Nasl

Printable View

May 27th, 2003, 10:50 PM
hatebreed2000

Nasl

For those of you that don't know what nessus is or maybe you've heard of it but maybe havent put any time into gathering info on it, it is THE best vulnerbility scanner in my opion, and I will tell you why:
1)You can review the source-code of the main tool and any of the security checks to look for dangerous functions

2)A large group of developers are involved in seeing at its success

3)It is free

4)You can write your ver own vulnerbility checks and incorporate them into the scanner

And it is this last reason that I post this thread, for those of you wishing to learn the architecture behind this great program and write your own scripts. Here it is http://www.nessus.org/doc/nasl.html
I suggest for any of you that are serious about getting into security that you take the time to learn about this program, hope this helps someone.Take it easy people.
May 28th, 2003, 12:13 AM
NeuTron

Good Post.........Interesting stuff. I'd give you some positive points but Im only at 46 so they'd only be grey. Good job though. :)
May 28th, 2003, 04:42 AM
MemorY

i heard of the tool ..but didnt gather information on what it does ...now i'll make sure i download it ... :)
June 1st, 2003, 02:08 AM
w0rm3y

when using nessus, please be careful, especially if you're running at work since some of the plugins are capable of DoS.

w0rm3y
June 1st, 2003, 01:29 PM
hatebreed2000

w0rm: for most situations, there are exceptions, you should always have the DoS plug in turned off, sending only a few packets can take a host off line, so yes good call. It should be pretty common sense what the plug ins do, and if you are unsure, you should have no problem finding the answers in the man pages or a quick search online.
June 1st, 2003, 01:33 PM
str34m3r

I just hope nessus doesn't go the way SAINT did. I remember the good old days when SAINT was free. Now you pay thousands of dollars up front plus a subscription fee every year. As long as nessus stays free, I'll continue to sing its praises. It's always nice to know that if something goes wrong, I can run into the source code and fix it.
June 2nd, 2003, 11:52 AM
sweet_angel

Quote:

Originally posted here by w0rm3y
when using nessus, please be careful, especially if you're running at work since some of the plugins are capable of DoS.

w0rm3y

Hi,
If you select "Enable All" in plugins box, there is a high probability that you will cause the targeted machine/your box to crash ( yes don't use someone else box! it's illegal without permission, so please be careful ) and the better way to choose the plugins is..choose "Enable All but Dangerous Plugins".

Just my opinion though :)

Cheerss
June 2nd, 2003, 03:34 PM
thehorse13

You can actually generate a **** storm of traffic with NESSUS but it has a nice safeguard in that even if you choose to run 1000 simultanious scans against a single host, you still can't go higher than 10 scans unless "be_nice =" is set to "no" in the nessusd.conf file.

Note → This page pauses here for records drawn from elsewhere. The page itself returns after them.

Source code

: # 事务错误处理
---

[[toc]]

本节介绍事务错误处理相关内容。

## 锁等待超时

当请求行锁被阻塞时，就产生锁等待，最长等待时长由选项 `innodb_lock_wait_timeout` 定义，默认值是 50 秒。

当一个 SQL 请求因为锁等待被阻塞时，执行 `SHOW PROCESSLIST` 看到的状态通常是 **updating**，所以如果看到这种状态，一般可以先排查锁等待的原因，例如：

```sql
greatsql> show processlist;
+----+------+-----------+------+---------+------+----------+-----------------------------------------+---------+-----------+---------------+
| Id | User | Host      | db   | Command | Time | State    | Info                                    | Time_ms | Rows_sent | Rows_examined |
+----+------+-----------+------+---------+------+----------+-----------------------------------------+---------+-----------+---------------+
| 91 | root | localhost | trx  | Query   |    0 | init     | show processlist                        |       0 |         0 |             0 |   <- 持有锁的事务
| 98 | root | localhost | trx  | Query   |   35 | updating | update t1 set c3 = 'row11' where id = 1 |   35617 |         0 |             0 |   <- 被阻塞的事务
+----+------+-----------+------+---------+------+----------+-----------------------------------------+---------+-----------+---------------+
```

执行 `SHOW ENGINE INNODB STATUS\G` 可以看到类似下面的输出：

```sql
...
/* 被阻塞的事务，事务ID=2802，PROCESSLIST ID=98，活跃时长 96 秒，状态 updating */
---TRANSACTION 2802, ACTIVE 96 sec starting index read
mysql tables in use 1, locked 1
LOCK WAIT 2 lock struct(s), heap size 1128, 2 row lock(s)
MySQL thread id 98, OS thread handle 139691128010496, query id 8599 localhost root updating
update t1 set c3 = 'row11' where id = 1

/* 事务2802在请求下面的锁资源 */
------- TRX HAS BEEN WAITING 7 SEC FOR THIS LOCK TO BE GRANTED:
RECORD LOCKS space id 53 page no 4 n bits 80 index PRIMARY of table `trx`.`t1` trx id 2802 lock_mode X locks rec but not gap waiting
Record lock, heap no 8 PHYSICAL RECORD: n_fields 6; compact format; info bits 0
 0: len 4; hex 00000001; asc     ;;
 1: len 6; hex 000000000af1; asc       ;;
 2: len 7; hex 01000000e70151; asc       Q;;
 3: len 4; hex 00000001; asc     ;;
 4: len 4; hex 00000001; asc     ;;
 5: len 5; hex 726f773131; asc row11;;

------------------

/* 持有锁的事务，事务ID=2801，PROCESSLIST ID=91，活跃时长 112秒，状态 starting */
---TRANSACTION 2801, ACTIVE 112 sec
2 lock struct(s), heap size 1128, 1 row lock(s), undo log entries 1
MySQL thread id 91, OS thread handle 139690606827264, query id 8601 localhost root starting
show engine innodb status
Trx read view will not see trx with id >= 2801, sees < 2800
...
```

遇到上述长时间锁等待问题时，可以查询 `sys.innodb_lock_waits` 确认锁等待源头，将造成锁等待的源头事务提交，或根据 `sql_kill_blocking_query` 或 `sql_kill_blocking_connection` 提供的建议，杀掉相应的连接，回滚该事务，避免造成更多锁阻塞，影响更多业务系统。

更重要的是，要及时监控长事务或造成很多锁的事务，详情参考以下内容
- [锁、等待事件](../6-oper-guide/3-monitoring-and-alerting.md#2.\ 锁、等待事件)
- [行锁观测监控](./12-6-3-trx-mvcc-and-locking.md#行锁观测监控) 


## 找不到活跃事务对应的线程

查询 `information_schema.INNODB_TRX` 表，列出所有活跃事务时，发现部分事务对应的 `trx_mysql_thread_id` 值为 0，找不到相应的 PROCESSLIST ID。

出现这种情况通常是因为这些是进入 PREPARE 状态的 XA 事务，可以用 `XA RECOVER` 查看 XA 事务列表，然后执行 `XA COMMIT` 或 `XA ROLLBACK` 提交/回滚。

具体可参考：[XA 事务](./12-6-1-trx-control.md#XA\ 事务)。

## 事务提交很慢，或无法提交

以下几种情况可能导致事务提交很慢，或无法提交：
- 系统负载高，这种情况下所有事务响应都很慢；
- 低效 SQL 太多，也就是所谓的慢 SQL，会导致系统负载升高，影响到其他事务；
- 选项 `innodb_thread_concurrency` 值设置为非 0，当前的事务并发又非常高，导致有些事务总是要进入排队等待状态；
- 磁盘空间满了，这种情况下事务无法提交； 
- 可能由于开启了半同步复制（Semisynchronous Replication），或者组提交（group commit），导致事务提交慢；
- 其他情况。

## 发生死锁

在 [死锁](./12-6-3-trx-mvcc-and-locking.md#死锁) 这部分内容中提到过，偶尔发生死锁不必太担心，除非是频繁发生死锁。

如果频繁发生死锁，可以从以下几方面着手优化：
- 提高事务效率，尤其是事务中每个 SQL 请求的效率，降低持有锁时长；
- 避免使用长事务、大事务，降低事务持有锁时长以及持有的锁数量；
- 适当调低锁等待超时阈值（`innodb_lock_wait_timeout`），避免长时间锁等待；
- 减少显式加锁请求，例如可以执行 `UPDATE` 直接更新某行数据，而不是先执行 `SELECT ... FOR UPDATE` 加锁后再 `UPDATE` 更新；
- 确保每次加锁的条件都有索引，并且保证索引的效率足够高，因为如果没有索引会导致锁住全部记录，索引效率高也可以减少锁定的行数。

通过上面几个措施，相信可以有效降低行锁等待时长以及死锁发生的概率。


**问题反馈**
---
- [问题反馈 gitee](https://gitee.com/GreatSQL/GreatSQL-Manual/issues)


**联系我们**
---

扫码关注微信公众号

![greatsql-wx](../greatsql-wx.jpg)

Yes, I tried a demo copy of SAINT and while it seems to do a decent job, it is very cumbersome to configure these days (as far as scan options go, not setup). It seems that every option in the world is on one HTML page. In my opinion, NESSUS is far superior.

-TH13
June 2nd, 2003, 03:50 PM
w0rm3y

well actually, denaud did start tenablesecurity.com which is commercial version, but i think they're moving ahead with the open source support still.

-w0rm3y
June 2nd, 2003, 07:58 PM
thehorse13

Quote:

well actually, denaud

LOL, it's Renaud :) (I know that you fat fingered the name) and yes they have both a commercial and open source line of products. They are right in Columbia MD, a stones throw down the road from my office. What's funny is that most people think that Renaud is an old guy but he is only about 23 years old.